Question

The medians AD and BE of a triangle with vertices $A(0,b)$, $B(0,0)$ and $C(a,0)$ are perpendicular to each other if,
a) $a = \sqrt 2 b$
b) $a = - \sqrt 2 b$
c) Both (a) and (b)
d) none of these

Answer 1

Here in this question we have to determine the equation for perpendicularity. So first by considering the vertices of the triangle we determine the value of the mid points of the line. Since they are perpendicular, we know the condition: ${m_1}.{m_2} = - 1$. Then on simplification we obtain the required solution for the given question.

Complete step by step answer:
Considering the given question, ABC is a triangle with vertices $A(0,b)$, $B(0,0)$ and $C(a,0)$. The AD and BE are medians, this means the line AD is perpendicular to the line BC and line BE is perpendicular to the line AC.

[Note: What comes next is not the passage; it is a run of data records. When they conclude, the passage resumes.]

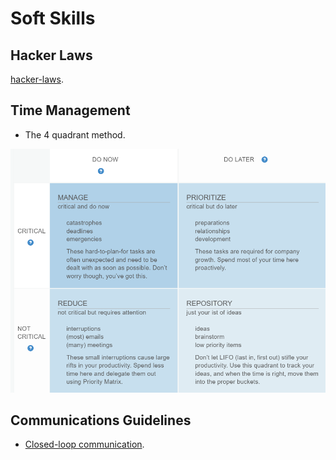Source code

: # Soft Skills

## Hacker Laws

[hacker-laws](https://github.com/nusr/hacker-laws-zh#%E5%AE%9A%E5%BE%8B).

## Time Management

- The 4 quadrant method.

![The 4 quadrant method](/images/fourQuadrantMethod.png)

## Communications Guidelines

- [Closed-loop communication](https://www.zhihu.com/question/37973833/answer/923803321).
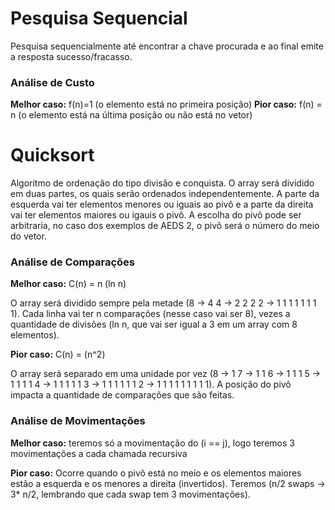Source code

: # Pesquisa Sequencial
Pesquisa sequencialmente até encontrar a chave procurada e ao final emite a resposta sucesso/fracasso. 
### Análise de Custo
**Melhor caso:** f(n)=1 (o elemento está no primeira posição)
**Pior caso:** f(n) = n (o elemento está na última posição ou não está no vetor)


# Quicksort
Algoritmo de ordenação do tipo divisão e conquista.
O array será dividido em duas partes, os quais serão ordenados independentemente. A parte da esquerda vai ter elementos menores ou iguais ao pivô e a parte da direita vai ter elementos maiores ou igauis o pivô. A escolha do pivô pode ser arbitraria, no caso dos exemplos de AEDS 2, o pivô será o número do meio do vetor.
### Análise de Comparações

**Melhor caso:** C(n) = n (ln n)

O array será dividido sempre pela metade (8 -> 4 4 -> 2 2 2 2 -> 1 1 1 1 1 1 1 1).
Cada linha vai ter n comparações (nesse caso vai ser 8), vezes a quantidade de divisões (ln n, que vai ser igual a 3 em um array com 8 elementos).

**Pior caso:** C(n) = (n^2)

O array será separado em uma unidade por vez (8 -> 1 7 -> 1 1 6 -> 1 1 1 5 -> 1 1 1 1 4 -> 1 1 1 1 1 3 -> 1 1 1 1 1 1 2 -> 1 1 1 1 1 1 1 1 1). A posição do pivô impacta a quantidade de comparações que são feitas.

 
 
 ### Análise de Movimentações
**Melhor caso:** teremos só a movimentação do (i == j), logo teremos 3 movimentações a cada chamada recursiva

**Pior caso:** Ocorre quando o pivô está no meio e os elementos maiores estão a esquerda e os menores a direita (invertidos). Teremos (n/2 swaps -> 3* n/2, lembrando que cada swap tem 3 movimentações).
 
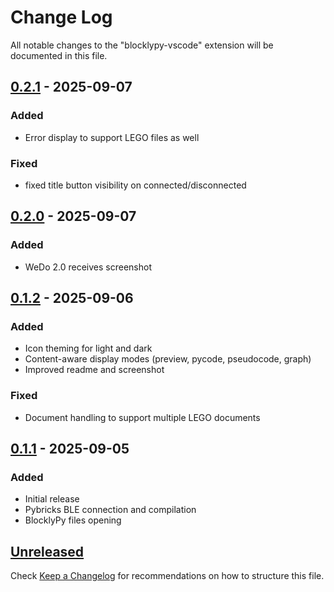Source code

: # Change Log

All notable changes to the "blocklypy-vscode" extension will be documented in this file.

## [0.2.1]() - 2025-09-07

### Added

- Error display to support LEGO files as well

### Fixed

- fixed title button visibility on connected/disconnected

## [0.2.0]() - 2025-09-07

### Added

- WeDo 2.0 receives screenshot

## [0.1.2]() - 2025-09-06

### Added

- Icon theming for light and dark
- Content-aware display modes (preview, pycode, pseudocode, graph)
- Improved readme and screenshot

### Fixed

- Document handling to support multiple LEGO documents

## [0.1.1]() - 2025-09-05

### Added

- Initial release
- Pybricks BLE connection and compilation
- BlocklyPy files opening

## [Unreleased]()

Check [Keep a Changelog](http://keepachangelog.com/) for recommendations on how to structure this file.
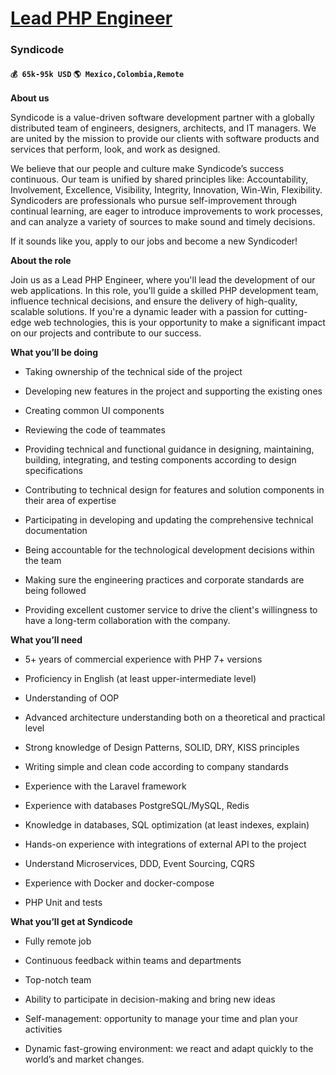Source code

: # [Lead PHP Engineer](https://www.remotewlb.com/apply/lead-php-engineer)  
### Syndicode  
#### `💰 65k-95k USD` `🌎 Mexico,Colombia,Remote`  

**About us**

Syndicode is a value-driven software development partner with a globally distributed team of engineers, designers, architects, and IT managers. We are united by the mission to provide our clients with software products and services that perform, look, and work as designed.

We believe that our people and culture make Syndicode’s success continuous. Our team is unified by shared principles like: Accountability, Involvement, Excellence, Visibility, Integrity, Innovation, Win-Win, Flexibility. Syndicoders are professionals who pursue self-improvement through continual learning, are eager to introduce improvements to work processes, and can analyze a variety of sources to make sound and timely decisions.  
  
If it sounds like you, apply to our jobs and become a new Syndicoder!

  
**About the role**  
  
Join us as a Lead PHP Engineer, where you'll lead the development of our web applications. In this role, you'll guide a skilled PHP development team, influence technical decisions, and ensure the delivery of high-quality, scalable solutions. If you're a dynamic leader with a passion for cutting-edge web technologies, this is your opportunity to make a significant impact on our projects and contribute to our success.  
  

 **What you’ll be doing**  

  * Taking ownership of the technical side of the project  

  * Developing new features in the project and supporting the existing ones  

  * Creating common UI components  

  * Reviewing the code of teammates  

  * Providing technical and functional guidance in designing, maintaining, building, integrating, and testing components according to design specifications  

  * Contributing to technical design for features and solution components in their area of expertise  

  * Participating in developing and updating the comprehensive technical documentation  

  * Being accountable for the technological development decisions within the team  

  * Making sure the engineering practices and corporate standards are being followed  

  * Providing excellent customer service to drive the client's willingness to have a long-term collaboration with the company.  

****What you’ll need****  

  * 5+ years of commercial experience with PHP 7+ versions
  * Proficiency in English (at least upper-intermediate level)
  * Understanding of OOP  

  * Advanced architecture understanding both on a theoretical and practical level  

  * Strong knowledge of Design Patterns, SOLID, DRY, KISS principles  

  * Writing simple and clean code according to company standards  

  * Experience with the Laravel framework  

  * Experience with databases PostgreSQL/MySQL, Redis  

  * Knowledge in databases, SQL optimization (at least indexes, explain)  

  * Hands-on experience with integrations of external API to the project  

  * Understand Microservices, DDD, Event Sourcing, CQRS  

  * Experience with Docker and docker-compose  

  * PHP Unit and tests  
  

 **What you’ll get at Syndicode**  

  * Fully remote job  

  * Continuous feedback within teams and departments  

  * Top-notch team   

  * Ability to participate in decision-making and bring new ideas  

  * Self-management: opportunity to manage your time and plan your activities  

  * Dynamic fast-growing environment: we react and adapt quickly to the world’s and market changes.  

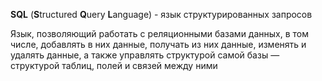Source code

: **SQL** (**S**tructured **Q**uery **L**anguage) - язык структурированных запросов

Язык, позволяющий работать с реляционными базами данных, в том числе, добавлять в них данные, получать из них данные, изменять и удалять данные, а также управлять структурой самой базы — структурой таблиц, полей и связей между ними
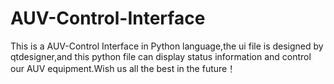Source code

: # AUV-Control-Interface
This is a AUV-Control Interface in Python language,the ui file is designed by qtdesigner,and this python file can display status information and control our AUV equipment.Wish us all the best in the future！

Now we determine the value of D and E. Since they are midpoints of line, we can use midpoint formula i.e., $\left( {\dfrac{{{x_2} - {x_1}}}{2},\dfrac{{{y_2} - {y_1}}}{2}} \right)$, where ${x_1} = 0,{x_2} = a,\,{y_1} = 0,\,{y_2} = 0$.
So the value of D will be
$\Rightarrow \left( {\dfrac{{a - 0}}{2},\dfrac{{0 - 0}}{2}} \right)$
On simplifying we have
$\Rightarrow \left( {\dfrac{a}{2},0} \right)$
So now we determine the value of E and it will be, Here the values are ${x_1} = 0,{x_2} = a,\,{y_1} = b,\,{y_2} = 0$
On substituting in the formula we have
$\Rightarrow \left( {\dfrac{{a - 0}}{2},\dfrac{{0 - b}}{2}} \right)$
On simplifying we have
$\Rightarrow \left( {\dfrac{a}{2},\dfrac{{ - b}}{2}} \right)$
We have determined the value of mid points. Now we have to check the condition that these two lines are perpendicular.
As we know that if two are perpendicular to each other then the product of their slope will be equal to -1.
Now we determine the slope. This is defined or given by $m = \dfrac{{{y_2} - {y_1}}}{{{x_2} - {x_1}}}$
The slope of AD
$\Rightarrow {m_1} = \dfrac{{0 - b}}{{\dfrac{a}{2} - 0}}$
On simplifying we have
$\Rightarrow {m_1} = \dfrac{{ - b}}{{\dfrac{a}{2}}}$
On taking reciprocal we have
$\Rightarrow {m_1} = - b \times \dfrac{2}{a}$
$\Rightarrow {m_1} = \dfrac{{ - 2b}}{a}$
The slope of BE
$\Rightarrow {m_2} = \dfrac{{\dfrac{b}{2} - 0}}{{\dfrac{a}{2} - 0}}$
On simplifying we have
$\Rightarrow {m_1} = \dfrac{{\dfrac{b}{2}}}{{\dfrac{a}{2}}}$
On taking reciprocal we have
$\Rightarrow {m_2} = \dfrac{b}{2} \times \dfrac{2}{a}$
$\Rightarrow {m_2} = \dfrac{b}{a}$
The condition for the perpendicular is ${m_1}.{m_2} = - 1$
On substituting the slopes values we have
$\Rightarrow \dfrac{{ - 2b}}{a} \times \dfrac{b}{a} = - 1$
On multiplying we have
$\Rightarrow \dfrac{{ - 2{b^2}}}{{{a^2}}} = - 1$
$\Rightarrow - 2{b^2} = - {a^2}$
Cancelling the minus sign we have
$\Rightarrow 2{b^2} = {a^2}$
Taking the square root on both sides we have
$\Rightarrow a = \pm \sqrt 2 b$
Therefore, option (c) is the correct option.

Note:
When the points of triangle is given we can determine the slope of the line, that is given by Slope of a line = $\dfrac{{{y_2} - {y_1}}}{{{x_2} - {x_1}}}$. In geometry, a median of a triangle is a line segment joining a vertex to the midpoint of the opposite side, thus bisecting that side. Every triangle has exactly three medians, one from each vertex, and they all intersect each other at the triangle's centroid.